§ PROBLEM TO WORK ON:
Nothing should be omitted: restate the full listing word for word.

*** Begin section ***

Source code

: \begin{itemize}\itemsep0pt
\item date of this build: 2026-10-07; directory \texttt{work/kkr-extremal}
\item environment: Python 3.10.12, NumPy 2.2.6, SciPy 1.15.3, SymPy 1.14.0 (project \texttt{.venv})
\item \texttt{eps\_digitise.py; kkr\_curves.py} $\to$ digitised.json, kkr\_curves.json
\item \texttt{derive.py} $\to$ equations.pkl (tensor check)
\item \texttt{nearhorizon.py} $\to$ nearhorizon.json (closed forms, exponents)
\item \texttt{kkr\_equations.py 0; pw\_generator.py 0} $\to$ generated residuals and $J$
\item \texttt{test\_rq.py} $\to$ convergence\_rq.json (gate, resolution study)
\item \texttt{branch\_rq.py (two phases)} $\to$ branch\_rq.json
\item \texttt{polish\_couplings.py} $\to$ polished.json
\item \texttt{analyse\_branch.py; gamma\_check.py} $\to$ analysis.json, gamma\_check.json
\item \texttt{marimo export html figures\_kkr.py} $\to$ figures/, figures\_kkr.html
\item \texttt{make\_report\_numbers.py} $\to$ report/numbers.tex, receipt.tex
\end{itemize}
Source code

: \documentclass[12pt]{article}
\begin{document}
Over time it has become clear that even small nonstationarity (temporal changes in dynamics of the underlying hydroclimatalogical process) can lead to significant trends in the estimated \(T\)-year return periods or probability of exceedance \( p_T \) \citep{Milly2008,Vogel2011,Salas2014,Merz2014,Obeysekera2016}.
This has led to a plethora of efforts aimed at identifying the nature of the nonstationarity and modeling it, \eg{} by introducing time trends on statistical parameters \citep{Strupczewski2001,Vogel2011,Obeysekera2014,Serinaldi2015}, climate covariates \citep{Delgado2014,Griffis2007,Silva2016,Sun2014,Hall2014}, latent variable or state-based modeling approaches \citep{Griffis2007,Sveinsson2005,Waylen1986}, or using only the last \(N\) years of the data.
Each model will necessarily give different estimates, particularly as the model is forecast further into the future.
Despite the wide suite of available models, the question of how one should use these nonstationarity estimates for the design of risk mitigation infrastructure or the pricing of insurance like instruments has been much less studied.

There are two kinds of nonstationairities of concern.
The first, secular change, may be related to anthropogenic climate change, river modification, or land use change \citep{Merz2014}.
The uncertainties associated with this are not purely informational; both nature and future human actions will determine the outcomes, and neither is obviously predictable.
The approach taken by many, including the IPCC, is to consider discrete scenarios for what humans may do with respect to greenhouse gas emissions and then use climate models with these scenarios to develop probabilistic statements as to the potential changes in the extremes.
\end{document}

*** End section ***

§ OUTPUT OF THE EXERCISE:
Source code

: \begin{itemize}\itemsep0pt
\item date of this build: 2026-10-07; directory \texttt{work/kkr-extremal}
\item environment: Python 3.10.12, NumPy 2.2.6, SciPy 1.15.3, SymPy 1.14.0 (project \texttt{.venv})
\item \texttt{eps\_digitise.py; kkr\_curves.py} $\to$ digitised.json, kkr\_curves.json
\item \texttt{derive.py} $\to$ equations.pkl (tensor check)
\item \texttt{nearhorizon.py} $\to$ nearhorizon.json (closed forms, exponents)
\item \texttt{kkr\_equations.py 0; pw\_generator.py 0} $\to$ generated residuals and $J$
\item \texttt{test\_rq.py} $\to$ convergence\_rq.json (gate, resolution study)
\item \texttt{branch\_rq.py (two phases)} $\to$ branch\_rq.json
\item \texttt{polish\_couplings.py} $\to$ polished.json
\item \texttt{analyse\_branch.py; gamma\_check.py} $\to$ analysis.json, gamma\_check.json
\item \texttt{marimo export html figures\_kkr.py} $\to$ figures/, figures\_kkr.html
\item \texttt{make\_report\_numbers.py} $\to$ report/numbers.tex, receipt.tex
\end{itemize}
Source code

: \documentclass[12pt]{article}
\begin{document}
Over time it has become clear that even small nonstationarity (temporal changes in dynamics of the underlying hydroclimatalogical process) can lead to significant trends in the estimated \(T\)-year return periods or probability of exceedance \( p_T \) \citep{Milly2008,Vogel2011,Salas2014,Merz2014,Obeysekera2016}.
This has led to a plethora of efforts aimed at identifying the nature of the nonstationarity and modeling it, \eg{} by introducing time trends on statistical parameters \citep{Strupczewski2001,Vogel2011,Obeysekera2014,Serinaldi2015}, climate covariates \citep{Delgado2014,Griffis2007,Silva2016,Sun2014,Hall2014}, latent variable or state-based modeling approaches \citep{Griffis2007,Sveinsson2005,Waylen1986}, or using only the last \(N\) years of the data.
Each model will necessarily give different estimates, particularly as the model is forecast further into the future.
Despite the wide suite of available models, the question of how one should use these nonstationarity estimates for the design of risk mitigation infrastructure or the pricing of insurance like instruments has been much less studied.

There are two kinds of nonstationairities of concern.
The first, secular change, may be related to anthropogenic climate change, river modification, or land use change \citep{Merz2014}.
The uncertainties associated with this are not purely informational; both nature and future human actions will determine the outcomes, and neither is obviously predictable.
The approach taken by many, including the IPCC, is to consider discrete scenarios for what humans may do with respect to greenhouse gas emissions and then use climate models with these scenarios to develop probabilistic statements as to the potential changes in the extremes.
\end{document}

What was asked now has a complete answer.